→ Exercise objective
This exercise calls for the line with "za Boha mluvil.", the line with "neb moci tvé.", and all lines between them in the material below, output exactly and with no other lines.

→ Materials provided
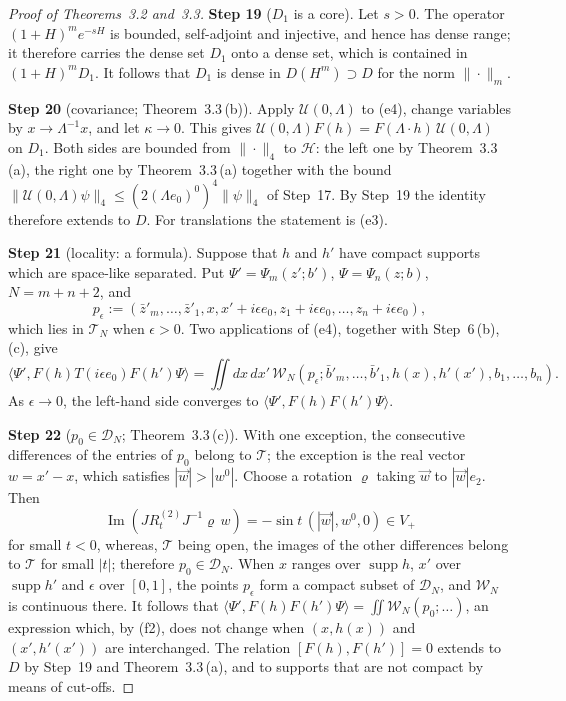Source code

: \documentclass[11pt,letterpaper,reqno]{amsart}
\theoremstyle{definition}
\begin{document}
\begin{proof}[Proof of Theorems~3.2 and~3.3]
\textbf{Step 19} ($D_1$ is a core).
Let $s>0$.
The operator $(1+H)^me^{-sH}$ is bounded, self-adjoint and injective, and hence has dense range; it therefore carries the dense set $D_1$ onto a dense set, which is contained in $(1+H)^mD_1$.
It follows that $D_1$ is dense in $D(H^m)\supset D$ for the norm $\|\cdot\|_m$.

\textbf{Step 20} (covariance; Theorem~3.3\,(b)).
Apply $\mathcal U(0,\Lambda)$ to (e4), change variables by $x\to\Lambda^{-1}x$, and let $\kappa\to0$.
This gives $\mathcal U(0,\allowbreak \Lambda)F(h)=\allowbreak F(\Lambda\cdot h)\,\allowbreak \mathcal U(0,\allowbreak \Lambda)$ on $D_1$.
Both sides are bounded from $\|\cdot\|_4$ to $\mathcal H$: the left one by Theorem~3.3\,(a), the right one by Theorem~3.3\,(a) together with the bound $\|\mathcal U(0,\Lambda)\psi\|_4\le(2(\Lambda e_0)^0)^4\|\psi\|_4$ of Step~17.
By Step~19 the identity therefore extends to $D$.
For translations the statement is (e3).

\textbf{Step 21} (locality: a formula).
Suppose that $h$ and $h'$ have compact supports which are space-like separated.
Put $\Psi'=\Psi_m(z';b')$, $\Psi=\Psi_n(z;b)$, $N=m+n+2$, and
\begin{equation*}
p_\epsilon:=(\bar z'_m,\dots,\bar z'_1,x,x'+i\epsilon e_0,z_1+i\epsilon e_0,\dots,z_n+i\epsilon e_0),
\end{equation*}
which lies in $\mathcal T_N$ when $\epsilon>0$.
Two applications of (e4), together with Step~6\,(b), (c), give
\begin{equation*}
\langle\Psi',F(h)T(i\epsilon e_0)F(h')\Psi\rangle=\iint dx\,dx'\,\mathcal W_N(p_\epsilon;\bar b'_m,\dots,\bar b'_1,h(x),h'(x'),b_1,\dots,b_n).
\end{equation*}
As $\epsilon\to0$, the left-hand side converges to $\langle\Psi',F(h)F(h')\Psi\rangle$.

\textbf{Step 22} ($p_0\in\mathcal D_N$; Theorem~3.3\,(c)).
With one exception, the consecutive differences of the entries of $p_0$ belong to $\mathcal T$; the exception is the real vector $w=x'-x$, which satisfies $|\vec w|>|w^0|$.
Choose a rotation $\varrho$ taking $\vec w$ to $|\vec w|e_2$.
Then
\begin{equation*}
\operatorname{Im}(JR^{(2)}_tJ^{-1}\varrho\,w)=-\sin t\,(|\vec w|,w^0,0)\in V_+
\end{equation*}
for small $t<0$, whereas, $\mathcal T$ being open, the images of the other differences belong to $\mathcal T$ for small $|t|$; therefore $p_0\in\mathcal D_N$.
When $x$ ranges over $\operatorname{supp}h$, $x'$ over $\operatorname{supp}h'$ and $\epsilon$ over $[0,1]$, the points $p_\epsilon$ form a compact subset of $\mathcal D_N$, and $\mathcal W_N$ is continuous there.
It follows that $\langle\Psi',F(h)F(h')\Psi\rangle=\iint\mathcal W_N(p_0;\dots)$, an expression which, by (f2), does not change when $(x,h(x))$ and $(x',h'(x'))$ are interchanged.
The relation $[F(h),F(h')]=0$ extends to $D$ by Step~19 and Theorem~3.3\,(a), and to supports that are not compact by means of cut-offs.


\end{proof}
\end{document}
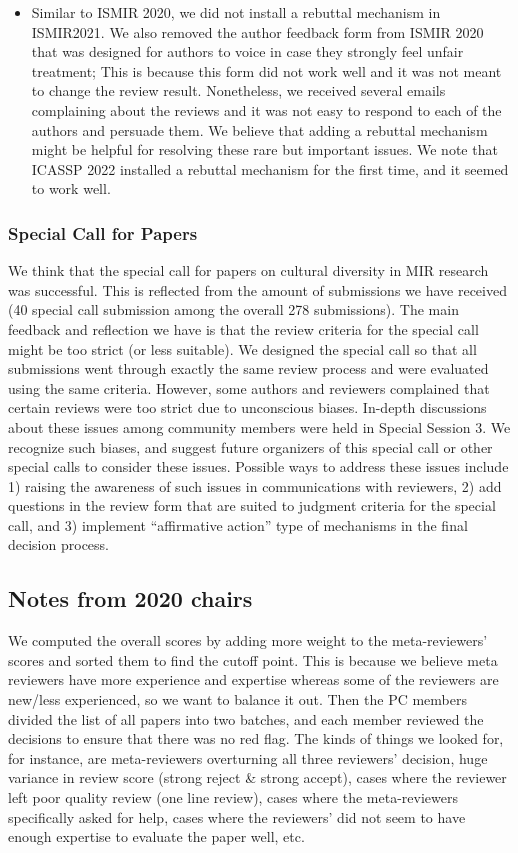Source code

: \documentclass[%
10pt,								%
titlepage,						%
]
{scrartcl}
\begin{document}
\begin{itemize}
                \item   Similar to ISMIR 2020, we did not install a rebuttal mechanism in ISMIR2021. We also removed the author feedback form from ISMIR 2020 that was designed for authors to voice in case they strongly feel unfair treatment; This is because this form did not work well and it was not meant to change the review result. Nonetheless, we received several emails complaining about the reviews and it was not easy to respond to each of the authors and persuade them. We believe that adding a rebuttal mechanism might be helpful for resolving these rare but important issues. We note that ICASSP 2022 installed a rebuttal mechanism for the first time, and it seemed to work well.
            \end{itemize}
        
        \subsubsection{Special Call for Papers}\label{sec:prog_specialcall}
            We think that the special call for papers on cultural diversity in MIR research was successful. This is reflected from the amount of submissions we have received (40 special call submission among the overall 278 submissions). The main feedback and reflection we have is that the review criteria for the special call might be too strict (or less suitable). We designed the special call so that all submissions went through exactly the same review process and were evaluated using the same criteria. However, some authors and reviewers complained that certain reviews were too strict due to unconscious biases. In-depth discussions about these issues among community members were held in Special Session 3. We recognize such biases, and suggest future organizers of this special call or other special calls to consider these issues. Possible ways to address these issues include 1) raising the awareness of such issues in communications with reviewers, 2) add questions in the review form that are suited to judgment criteria for the special call, and 3) implement ``affirmative action'' type of mechanisms in the final decision process.

        \subsection{Notes from 2020 chairs}
            We computed the overall scores by adding more weight to the meta-reviewers' scores and sorted them to find the cutoff point. This is because we believe meta reviewers have more experience and expertise whereas some of the reviewers are new/less experienced, so we want to balance it out.
            Then the PC members divided the list of all papers into two batches, and each member reviewed the decisions to ensure that there was no red flag. The kinds of things we looked for, for instance, are meta-reviewers overturning all three reviewers' decision, huge variance in review score (strong reject \& strong accept), cases where the reviewer left poor quality review (one line review), cases where the meta-reviewers specifically asked for help, cases where the reviewers' did not seem to have enough expertise to evaluate the paper well, etc.
\end{document}
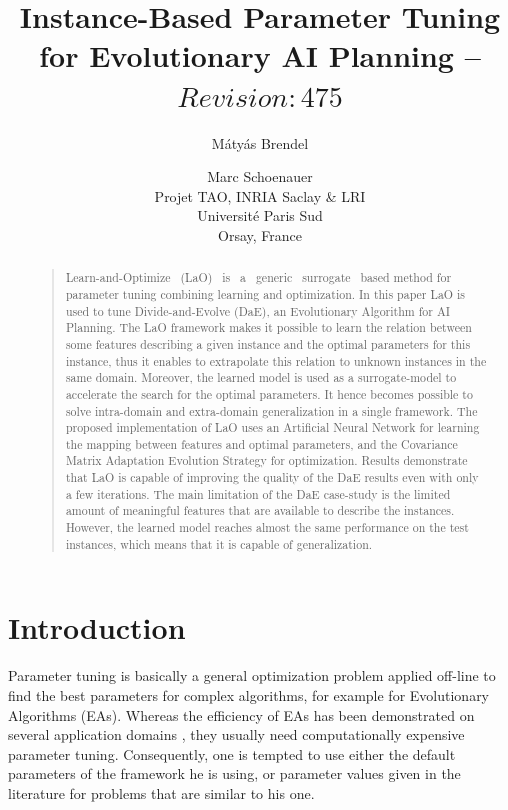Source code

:\documentclass[letterpaper]{article}
\title{Instance-Based Parameter Tuning\\
for Evolutionary AI Planning -- $ Revision: 475 $}
\author{M{\'a}ty{\'a}s Brendel  
\and Marc Schoenauer \\ 
Projet TAO, INRIA Saclay \& LRI\\
Universit{\'e} Paris Sud\\
Orsay, France}
\begin{document}
\maketitle


\begin{abstract} \begin{quote}
Learn-and-Optimize ~(LaO) ~is ~a ~generic ~surrogate ~based method for parameter tuning combining learning and optimization. In this paper LaO is used to tune Divide-and-Evolve (DaE), an Evolutionary Algorithm for AI Planning. The LaO framework makes it possible to learn the relation between some features describing a given instance and the optimal parameters for this instance, thus it enables to extrapolate this relation to unknown instances in the same domain. Moreover, the learned model is used as a surrogate-model to accelerate the search for the optimal parameters. It hence becomes possible to solve intra-domain and extra-domain generalization in a single framework. The proposed implementation of LaO uses an Artificial Neural Network for learning the mapping between features and optimal parameters, and the Covariance Matrix Adaptation Evolution Strategy for optimization. Results demonstrate that LaO is capable of improving the quality of the DaE results even with only a few iterations. The main limitation of the DaE case-study is the limited amount of meaningful features that are available to describe the instances. However, the learned model reaches almost the same performance on the test instances, which means that it is capable of generalization. 
\end{quote}
\end{abstract}



\section{Introduction}

Parameter tuning is basically a general optimization problem applied off-line to find the best parameters for complex algorithms, for example for Evolutionary Algorithms (EAs). Whereas the efficiency of EAs has been demonstrated on several application domains \cite{practice08,ParameterSettingBook07}, they usually need computationally expensive parameter tuning. Consequently, one is tempted to use either the default parameters of the framework he is using, or parameter values given in the literature for problems that are similar to his one. 
\end{document}
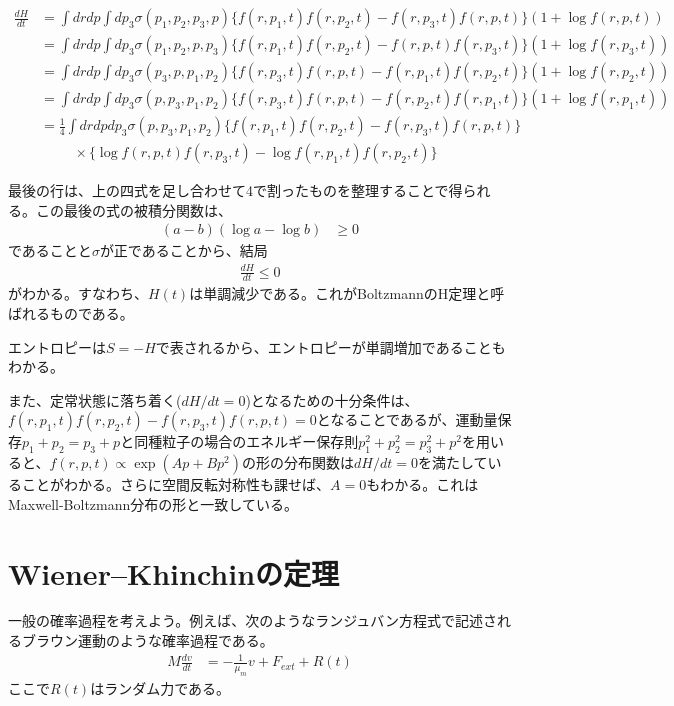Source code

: \documentclass[uplatex,dvipdfmx]{jsarticle}
\begin{document}
\begin{align}
    \frac{dH}{dt} &= \int drdp \int dp_3 \sigma(p_1,p_2,p_3,p) \{f(r,p_1,t)f(r,p_2,t)-f(r, p_3, t)f(r, p,t)\}(1+\log f(r,p,t)) \\ 
        &= \int drdp \int dp_3 \sigma(p_1,p_2,p,p_3) \{f(r,p_1,t)f(r,p_2,t)-f(r, p, t)f(r, p_3,t)\}(1+\log f(r,p_3,t)) \\
        &= \int drdp \int dp_3 \sigma(p_3,p,p_1,p_2) \{f(r,p_3,t)f(r,p,t)-f(r, p_1, t)f(r, p_2,t)\}(1+\log f(r,p_2,t)) \\
        &= \int drdp \int dp_3 \sigma(p,p_3,p_1,p_2) \{f(r,p_3,t)f(r,p,t)-f(r, p_2, t)f(r, p_1,t)\}(1+\log f(r,p_1,t)) \\
        &= \frac{1}{4} \int drdpdp_3 \sigma(p,p_3,p_1,p_2)
            \{ f(r,p_1,t)f(r,p_2,t) - f(r,p_3,t)f(r,p,t) \} \\
        & \hspace{1cm} \times \{\log f(r,p,t)f(r,p_3,t)- \log f(r,p_1,t)f(r,p_2,t)\}
\end{align}

最後の行は、上の四式を足し合わせて4で割ったものを整理することで得られる。この最後の式の被積分関数は、
\begin{align*}
    (a-b)(\log a-\log b) &\geq 0 
\end{align*}
であることと$\sigma$が正であることから、結局
\begin{align}
    \frac{dH}{dt} \leq 0    
\end{align}
がわかる。すなわち、$H(t)$は単調減少である。これがBoltzmannのH定理と呼ばれるものである。

エントロピーは$S=-H$で表されるから、エントロピーが単調増加であることもわかる。

また、定常状態に落ち着く($dH/dt = 0$)となるための十分条件は、$f(r,p_1,t)f(r,p_2,t) - f(r,p_3,t)f(r,p,t)=0 $となることであるが、運動量保存$p_1+p_2 = p_3 + p$と同種粒子の場合のエネルギー保存則$p_1^2+p_2^2 = p_3^2+p^2$を用いると、$f(r,p,t)\propto \exp(Ap+Bp^2)$の形の分布関数は$dH/dt=0$を満たしていることがわかる。さらに空間反転対称性も課せば、$A=0$もわかる。これはMaxwell-Boltzmann分布の形と一致している。

\section{Wiener–Khinchinの定理}
一般の確率過程を考えよう。例えば、次のようなランジュバン方程式で記述されるブラウン運動のような確率過程である。
\begin{align}
    M\frac{dv}{dt} &= -\frac{1}{\mu_m} v + F_{ext} + R(t) \label{eq:langevin}
\end{align}
ここで$R(t)$はランダム力である。
\end{document}
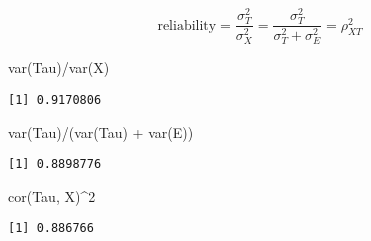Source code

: \documentclass[
]{book}
\newenvironment{Shaded}{\begin{snugshade}}{\end{snugshade}}
\newcommand{\DecValTok}[1]{\textcolor[rgb]{0.00,0.00,0.81}{#1}}
\newcommand{\FunctionTok}[1]{\textcolor[rgb]{0.00,0.00,0.00}{#1}}
\newcommand{\NormalTok}[1]{#1}
\newcommand{\OtherTok}[1]{\textcolor[rgb]{0.56,0.35,0.01}{#1}}
\newcommand{\SpecialCharTok}[1]{\textcolor[rgb]{0.00,0.00,0.00}{#1}}
\begin{document}
\[
\text{reliability} = \frac{\sigma^2_T}{\sigma^2_X} = \frac{\sigma^2_T}{\sigma^2_T + \sigma^2_E} = \rho^2_{XT}
\]

\begin{Shaded}
\end{Shaded}

\begin{Shaded}
\begin{Highlighting}[]
\FunctionTok{var}\NormalTok{(Tau)}\SpecialCharTok{/}\FunctionTok{var}\NormalTok{(X)}
\end{Highlighting}
\end{Shaded}

\begin{verbatim}
[1] 0.9170806
\end{verbatim}

\begin{Shaded}
\begin{Highlighting}[]
\FunctionTok{var}\NormalTok{(Tau)}\SpecialCharTok{/}\NormalTok{(}\FunctionTok{var}\NormalTok{(Tau) }\SpecialCharTok{+} \FunctionTok{var}\NormalTok{(E))}
\end{Highlighting}
\end{Shaded}

\begin{verbatim}
[1] 0.8898776
\end{verbatim}

\begin{Shaded}
\begin{Highlighting}[]
\FunctionTok{cor}\NormalTok{(Tau, X)}\SpecialCharTok{\^{}}\DecValTok{2}
\end{Highlighting}
\end{Shaded}

\begin{verbatim}
[1] 0.886766
\end{verbatim}
\end{document}
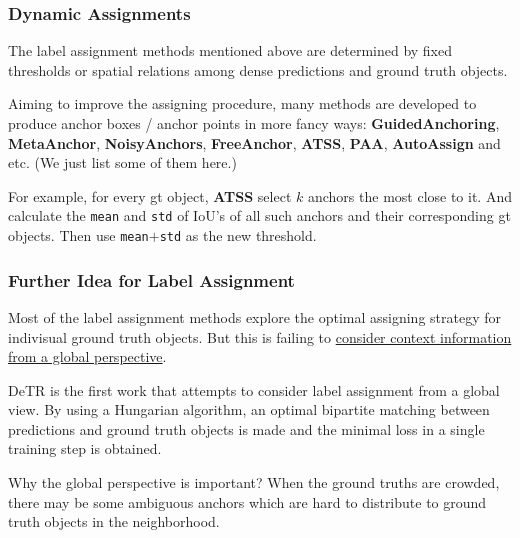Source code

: \documentclass[slidetop, mathserif, dvipsnames]{beamer}
\begin{document}
\begin{frame}
    \frametitle{Dynamic Assignments}

    The label assignment methods mentioned above are determined by fixed thresholds
    or spatial relations among dense predictions and ground truth objects.

    \quad

    Aiming to improve the assigning procedure, many methods are developed
    to produce anchor boxes / anchor points in more fancy ways:
    {\bf GuidedAnchoring}, {\bf MetaAnchor}, {\bf NoisyAnchors},
    {\bf FreeAnchor}, {\bf ATSS}, {\bf PAA}, {\bf AutoAssign} and etc.
    (We just list some of them here.)

    \quad

    For example, for every gt object, {\bf ATSS} select $k$ anchors the most
    close to it. And calculate the {\tt mean} and {\tt std} of IoU's of all
    such anchors and their corresponding gt objects.
    Then use {\tt mean$+$std} as the new threshold.

\end{frame}

\begin{frame}
    \frametitle{Further Idea for Label Assignment}

    Most of the label assignment methods explore the optimal assigning strategy
    for indivisual ground truth objects. But this is failing to
    \underline{consider context information from a global perspective}.

    \quad

    DeTR is the first work that attempts to consider label assignment from
    a global view. By using a Hungarian algorithm,
    an optimal bipartite matching between predictions
    and ground truth objects is made
    and the minimal loss in a single training step is obtained.

    \quad

    Why the global perspective is important?
    When the ground truths are crowded, there may be some ambiguous
    anchors which are hard to distribute to ground truth
    objects in the neighborhood.

\end{frame}
\end{document}

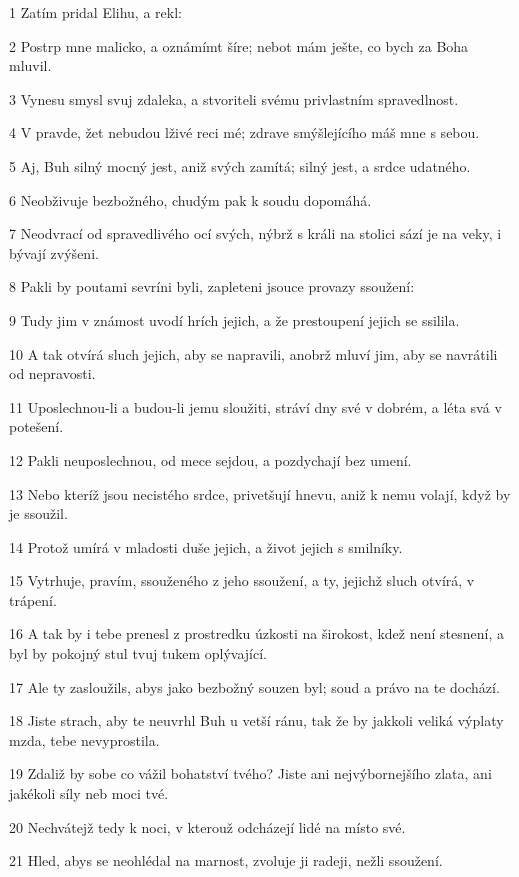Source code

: \par 1 Zatím pridal Elihu, a rekl:
\par 2 Postrp mne malicko, a oznámímt šíre; nebot mám ješte, co bych za Boha mluvil.
\par 3 Vynesu smysl svuj zdaleka, a stvoriteli svému privlastním spravedlnost.
\par 4 V pravde, žet nebudou lživé reci mé; zdrave smýšlejícího máš mne s sebou.
\par 5 Aj, Buh silný mocný jest, aniž svých zamítá; silný jest, a srdce udatného.
\par 6 Neobživuje bezbožného, chudým pak k soudu dopomáhá.
\par 7 Neodvrací od spravedlivého ocí svých, nýbrž s králi na stolici sází je na veky, i bývají zvýšeni.
\par 8 Pakli by poutami sevríni byli, zapleteni jsouce provazy ssoužení:
\par 9 Tudy jim v známost uvodí hrích jejich, a že prestoupení jejich se ssilila.
\par 10 A tak otvírá sluch jejich, aby se napravili, anobrž mluví jim, aby se navrátili od nepravosti.
\par 11 Uposlechnou-li a budou-li jemu sloužiti, stráví dny své v dobrém, a léta svá v potešení.
\par 12 Pakli neuposlechnou, od mece sejdou, a pozdychají bez umení.
\par 13 Nebo kteríž jsou necistého srdce, privetšují hnevu, aniž k nemu volají, když by je ssoužil.
\par 14 Protož umírá v mladosti duše jejich, a život jejich s smilníky.
\par 15 Vytrhuje, pravím, ssouženého z jeho ssoužení, a ty, jejichž sluch otvírá, v trápení.
\par 16 A tak by i tebe prenesl z prostredku úzkosti na širokost, kdež není stesnení, a byl by pokojný stul tvuj tukem oplývající.
\par 17 Ale ty zasloužils, abys jako bezbožný souzen byl; soud a právo na te dochází.
\par 18 Jiste strach, aby te neuvrhl Buh u vetší ránu, tak že by jakkoli veliká výplaty mzda, tebe nevyprostila.
\par 19 Zdaliž by sobe co vážil bohatství tvého? Jiste ani nejvýbornejšího zlata, ani jakékoli síly neb moci tvé.
\par 20 Nechvátejž tedy k noci, v kterouž odcházejí lidé na místo své.
\par 21 Hled, abys se neohlédal na marnost, zvoluje ji radeji, nežli ssoužení.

→ Problem solution
\par 2 Postrp mne malicko, a oznámímt šíre; nebot mám ješte, co bych za Boha mluvil.
\par 3 Vynesu smysl svuj zdaleka, a stvoriteli svému privlastním spravedlnost.
\par 4 V pravde, žet nebudou lživé reci mé; zdrave smýšlejícího máš mne s sebou.
\par 5 Aj, Buh silný mocný jest, aniž svých zamítá; silný jest, a srdce udatného.
\par 6 Neobživuje bezbožného, chudým pak k soudu dopomáhá.
\par 7 Neodvrací od spravedlivého ocí svých, nýbrž s králi na stolici sází je na veky, i bývají zvýšeni.
\par 8 Pakli by poutami sevríni byli, zapleteni jsouce provazy ssoužení:
\par 9 Tudy jim v známost uvodí hrích jejich, a že prestoupení jejich se ssilila.
\par 10 A tak otvírá sluch jejich, aby se napravili, anobrž mluví jim, aby se navrátili od nepravosti.
\par 11 Uposlechnou-li a budou-li jemu sloužiti, stráví dny své v dobrém, a léta svá v potešení.
\par 12 Pakli neuposlechnou, od mece sejdou, a pozdychají bez umení.
\par 13 Nebo kteríž jsou necistého srdce, privetšují hnevu, aniž k nemu volají, když by je ssoužil.
\par 14 Protož umírá v mladosti duše jejich, a život jejich s smilníky.
\par 15 Vytrhuje, pravím, ssouženého z jeho ssoužení, a ty, jejichž sluch otvírá, v trápení.
\par 16 A tak by i tebe prenesl z prostredku úzkosti na širokost, kdež není stesnení, a byl by pokojný stul tvuj tukem oplývající.
\par 17 Ale ty zasloužils, abys jako bezbožný souzen byl; soud a právo na te dochází.
\par 18 Jiste strach, aby te neuvrhl Buh u vetší ránu, tak že by jakkoli veliká výplaty mzda, tebe nevyprostila.
\par 19 Zdaliž by sobe co vážil bohatství tvého? Jiste ani nejvýbornejšího zlata, ani jakékoli síly neb moci tvé.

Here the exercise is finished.